**WORK INSTRUCTION**
Filter the data for lines with the word "search" and copy those lines.

**EXCERPTED RECORDS**

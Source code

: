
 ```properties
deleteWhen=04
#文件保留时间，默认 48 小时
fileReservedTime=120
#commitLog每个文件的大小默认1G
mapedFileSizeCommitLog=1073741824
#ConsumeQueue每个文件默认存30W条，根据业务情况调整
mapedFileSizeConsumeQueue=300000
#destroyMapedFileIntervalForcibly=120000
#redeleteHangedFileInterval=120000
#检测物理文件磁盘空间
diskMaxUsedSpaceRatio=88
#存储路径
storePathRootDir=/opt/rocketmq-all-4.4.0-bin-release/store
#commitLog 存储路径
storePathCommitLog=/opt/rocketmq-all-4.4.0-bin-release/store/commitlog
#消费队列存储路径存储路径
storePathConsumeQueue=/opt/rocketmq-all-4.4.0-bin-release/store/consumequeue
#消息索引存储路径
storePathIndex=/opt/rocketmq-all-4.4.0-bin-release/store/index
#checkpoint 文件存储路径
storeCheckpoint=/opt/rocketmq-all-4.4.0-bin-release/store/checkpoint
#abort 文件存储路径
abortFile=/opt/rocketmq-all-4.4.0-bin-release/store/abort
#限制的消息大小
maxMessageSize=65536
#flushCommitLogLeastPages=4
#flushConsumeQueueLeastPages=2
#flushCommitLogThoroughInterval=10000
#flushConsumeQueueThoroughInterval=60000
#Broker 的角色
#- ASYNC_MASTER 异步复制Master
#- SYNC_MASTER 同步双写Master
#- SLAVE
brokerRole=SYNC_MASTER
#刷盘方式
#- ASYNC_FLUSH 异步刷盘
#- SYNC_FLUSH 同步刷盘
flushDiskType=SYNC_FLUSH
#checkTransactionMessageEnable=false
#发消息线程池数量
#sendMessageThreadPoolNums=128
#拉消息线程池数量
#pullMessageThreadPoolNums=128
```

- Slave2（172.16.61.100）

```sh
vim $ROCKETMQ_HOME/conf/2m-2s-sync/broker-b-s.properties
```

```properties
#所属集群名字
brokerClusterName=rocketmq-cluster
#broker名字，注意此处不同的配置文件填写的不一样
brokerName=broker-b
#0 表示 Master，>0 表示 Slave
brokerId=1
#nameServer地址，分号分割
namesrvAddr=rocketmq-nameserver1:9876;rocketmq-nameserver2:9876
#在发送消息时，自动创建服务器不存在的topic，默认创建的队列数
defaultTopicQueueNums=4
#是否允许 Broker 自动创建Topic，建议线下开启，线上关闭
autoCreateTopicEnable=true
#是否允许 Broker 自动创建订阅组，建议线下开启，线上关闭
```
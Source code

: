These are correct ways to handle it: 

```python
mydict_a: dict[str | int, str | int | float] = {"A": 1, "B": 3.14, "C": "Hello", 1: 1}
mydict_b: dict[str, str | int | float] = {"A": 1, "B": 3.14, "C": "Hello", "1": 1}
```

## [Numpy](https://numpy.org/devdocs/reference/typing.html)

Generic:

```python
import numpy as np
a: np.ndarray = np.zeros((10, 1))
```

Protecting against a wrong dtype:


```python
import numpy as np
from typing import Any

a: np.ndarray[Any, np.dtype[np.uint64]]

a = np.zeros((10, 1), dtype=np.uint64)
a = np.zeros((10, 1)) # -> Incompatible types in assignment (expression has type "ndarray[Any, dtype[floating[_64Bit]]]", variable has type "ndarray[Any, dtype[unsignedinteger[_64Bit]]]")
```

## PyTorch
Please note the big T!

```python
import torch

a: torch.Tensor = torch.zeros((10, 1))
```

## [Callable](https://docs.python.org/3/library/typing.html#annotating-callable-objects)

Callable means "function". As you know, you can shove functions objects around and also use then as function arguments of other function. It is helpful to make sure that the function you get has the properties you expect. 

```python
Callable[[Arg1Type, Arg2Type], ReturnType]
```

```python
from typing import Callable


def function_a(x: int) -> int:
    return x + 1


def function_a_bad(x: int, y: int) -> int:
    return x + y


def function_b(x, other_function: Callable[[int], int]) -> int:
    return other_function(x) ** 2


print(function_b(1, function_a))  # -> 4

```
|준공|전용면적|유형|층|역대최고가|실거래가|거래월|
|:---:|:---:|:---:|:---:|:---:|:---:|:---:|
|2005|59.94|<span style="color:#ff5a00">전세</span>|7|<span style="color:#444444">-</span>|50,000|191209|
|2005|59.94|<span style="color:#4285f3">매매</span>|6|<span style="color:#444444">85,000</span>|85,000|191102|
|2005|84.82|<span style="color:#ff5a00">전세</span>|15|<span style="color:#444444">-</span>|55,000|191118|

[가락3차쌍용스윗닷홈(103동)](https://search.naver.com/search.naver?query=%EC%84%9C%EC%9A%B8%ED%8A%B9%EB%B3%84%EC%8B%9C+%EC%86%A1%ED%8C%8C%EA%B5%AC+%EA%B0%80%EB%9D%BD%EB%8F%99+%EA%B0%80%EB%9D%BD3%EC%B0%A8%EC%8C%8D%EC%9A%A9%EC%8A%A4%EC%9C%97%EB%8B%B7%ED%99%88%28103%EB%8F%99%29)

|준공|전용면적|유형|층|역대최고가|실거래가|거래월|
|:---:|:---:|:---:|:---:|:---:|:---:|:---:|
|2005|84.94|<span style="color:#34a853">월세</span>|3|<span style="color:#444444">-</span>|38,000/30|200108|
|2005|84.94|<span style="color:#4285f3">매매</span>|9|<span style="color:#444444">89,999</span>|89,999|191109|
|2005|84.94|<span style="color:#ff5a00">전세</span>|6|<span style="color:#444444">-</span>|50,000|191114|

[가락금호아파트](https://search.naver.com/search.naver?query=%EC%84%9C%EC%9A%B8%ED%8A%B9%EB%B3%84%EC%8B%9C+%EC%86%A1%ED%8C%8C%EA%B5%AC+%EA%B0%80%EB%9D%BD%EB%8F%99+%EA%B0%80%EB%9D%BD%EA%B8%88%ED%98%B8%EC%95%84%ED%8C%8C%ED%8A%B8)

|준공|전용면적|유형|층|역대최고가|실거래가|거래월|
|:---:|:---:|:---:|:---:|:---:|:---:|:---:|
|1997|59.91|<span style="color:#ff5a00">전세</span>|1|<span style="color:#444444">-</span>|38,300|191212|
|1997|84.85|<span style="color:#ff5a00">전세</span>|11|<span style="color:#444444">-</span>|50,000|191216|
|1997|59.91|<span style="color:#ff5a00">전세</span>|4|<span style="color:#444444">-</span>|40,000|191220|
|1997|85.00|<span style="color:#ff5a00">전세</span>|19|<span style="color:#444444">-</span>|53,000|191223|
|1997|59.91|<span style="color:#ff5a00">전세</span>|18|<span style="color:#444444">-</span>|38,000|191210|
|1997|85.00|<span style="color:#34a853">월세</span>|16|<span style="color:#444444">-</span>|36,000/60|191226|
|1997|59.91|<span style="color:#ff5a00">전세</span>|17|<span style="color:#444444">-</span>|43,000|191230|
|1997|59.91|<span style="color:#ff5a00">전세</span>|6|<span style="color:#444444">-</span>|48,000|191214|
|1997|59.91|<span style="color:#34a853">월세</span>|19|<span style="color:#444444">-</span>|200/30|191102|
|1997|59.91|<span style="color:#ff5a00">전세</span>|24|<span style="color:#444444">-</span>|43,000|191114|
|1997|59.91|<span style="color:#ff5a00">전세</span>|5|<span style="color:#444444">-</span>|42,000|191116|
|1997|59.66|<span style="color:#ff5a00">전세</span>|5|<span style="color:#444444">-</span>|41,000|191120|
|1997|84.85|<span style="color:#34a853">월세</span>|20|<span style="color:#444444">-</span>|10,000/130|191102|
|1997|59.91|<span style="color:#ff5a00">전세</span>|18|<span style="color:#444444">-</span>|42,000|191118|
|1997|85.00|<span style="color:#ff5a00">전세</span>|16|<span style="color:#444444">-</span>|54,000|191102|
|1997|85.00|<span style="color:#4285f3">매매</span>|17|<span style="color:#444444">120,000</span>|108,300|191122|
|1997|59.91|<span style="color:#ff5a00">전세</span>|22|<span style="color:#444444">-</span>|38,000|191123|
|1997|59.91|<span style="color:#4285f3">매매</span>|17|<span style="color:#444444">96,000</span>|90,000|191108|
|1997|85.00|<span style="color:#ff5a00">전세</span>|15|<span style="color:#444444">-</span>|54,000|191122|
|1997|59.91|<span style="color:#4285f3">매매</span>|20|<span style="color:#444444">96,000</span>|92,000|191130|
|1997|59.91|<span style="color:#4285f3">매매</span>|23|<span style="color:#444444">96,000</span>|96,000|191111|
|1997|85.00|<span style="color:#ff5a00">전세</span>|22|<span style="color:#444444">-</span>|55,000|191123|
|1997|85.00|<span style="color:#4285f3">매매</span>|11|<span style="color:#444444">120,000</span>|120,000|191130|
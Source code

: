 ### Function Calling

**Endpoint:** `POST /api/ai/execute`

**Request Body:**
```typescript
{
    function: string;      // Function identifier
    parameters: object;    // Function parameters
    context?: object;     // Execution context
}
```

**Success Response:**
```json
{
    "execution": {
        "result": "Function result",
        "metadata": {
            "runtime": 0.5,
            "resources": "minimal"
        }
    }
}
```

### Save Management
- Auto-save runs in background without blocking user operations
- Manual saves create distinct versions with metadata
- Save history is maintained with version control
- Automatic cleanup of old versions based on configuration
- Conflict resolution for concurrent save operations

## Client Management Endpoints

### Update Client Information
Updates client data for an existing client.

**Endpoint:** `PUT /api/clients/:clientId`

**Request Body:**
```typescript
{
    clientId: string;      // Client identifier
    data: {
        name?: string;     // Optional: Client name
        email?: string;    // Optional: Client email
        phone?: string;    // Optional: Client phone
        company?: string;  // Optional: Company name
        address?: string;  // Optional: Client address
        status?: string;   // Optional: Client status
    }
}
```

**WRITTEN REPLY**
[가락3차쌍용스윗닷홈(103동)](https://search.naver.com/search.naver?query=%EC%84%9C%EC%9A%B8%ED%8A%B9%EB%B3%84%EC%8B%9C+%EC%86%A1%ED%8C%8C%EA%B5%AC+%EA%B0%80%EB%9D%BD%EB%8F%99+%EA%B0%80%EB%9D%BD3%EC%B0%A8%EC%8C%8D%EC%9A%A9%EC%8A%A4%EC%9C%97%EB%8B%B7%ED%99%88%28103%EB%8F%99%29)
[가락금호아파트](https://search.naver.com/search.naver?query=%EC%84%9C%EC%9A%B8%ED%8A%B9%EB%B3%84%EC%8B%9C+%EC%86%A1%ED%8C%8C%EA%B5%AC+%EA%B0%80%EB%9D%BD%EB%8F%99+%EA%B0%80%EB%9D%BD%EA%B8%88%ED%98%B8%EC%95%84%ED%8C%8C%ED%8A%B8)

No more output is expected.